The US has agreed equivalence of standards on the UK’s disease control measures following a three-week inspection last summer, which means exports can begin shortly.
The agreement follows an extended period of negotiation and consultation between Government bodies, the Agriculture and Horticulture Development Board and industry groups that began in early 2016.
Reopening the market
Commenting on the development, international trade secretary Liz Truss said: “It is great news that the US has reopened the market to British beef. I look forward to seeing high-quality British beef enjoyed on tables across the US very soon.
“The UK’s farming industry will benefit from a free trade agreement with the US because we can create wider opportunities for farmers locked out of the largest consumer market on the planet. A stronger trading relationship is a win-win for both sides.”
Negotiations for a UK-US free trade agreement are expected to begin this month.
A spokesman for the British Meat Processors Association said: “This is a very positive development after a lengthy and thorough approval process and is a recognition by the US authorities of the high standards under which the UK meat industry operates. While the US in unlikely to be a high-volume destination for UK beef, there are great opportunities to market our high-quality grass-fed beef at a premium.
“A key to success in the international meat trade is to have access to as many markets as possible to mitigate risk and optimise returns by selling to the best market at the best price and access to the US market further increase the options for UK producers and processors to do this.”
The UK government has made great strides in the past year to secure export markets for British food and drink.
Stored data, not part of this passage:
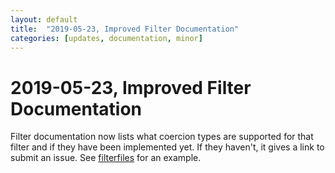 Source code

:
 ```yaml
---
layout: default
title:  "2019-05-23, Improved Filter Documentation"
categories: [updates, documentation, minor]
---
```


# 2019-05-23, Improved Filter Documentation

Filter documentation now lists what coercion types are supported
for that filter and if they have been implemented yet. If they haven't,
it gives a link to submit an issue. See
[filterfiles](https://docs.scpl.dev/actions/filterfiles) for an example.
In October, the first order of Scotch beef PGI by Japan arrived in the country, more than 20 years after it was banned. That same month saw the UK and China finalise a beef trade agreement that will be worth more than £230m over the next five years.
The UK moved a step closer to securing pork exports to Mexico last month, following a two-week inspection of abattoirs and processors by Mexican officials. HM revenue & Customs also reported that red meat exports from the UK rocketed to more than £1.5bn last year.
Meanwhile, UK sheepmeat exports jumped 7.1% by value and 12.6% by volume in 2019 compared with the previous year, according to HMRC.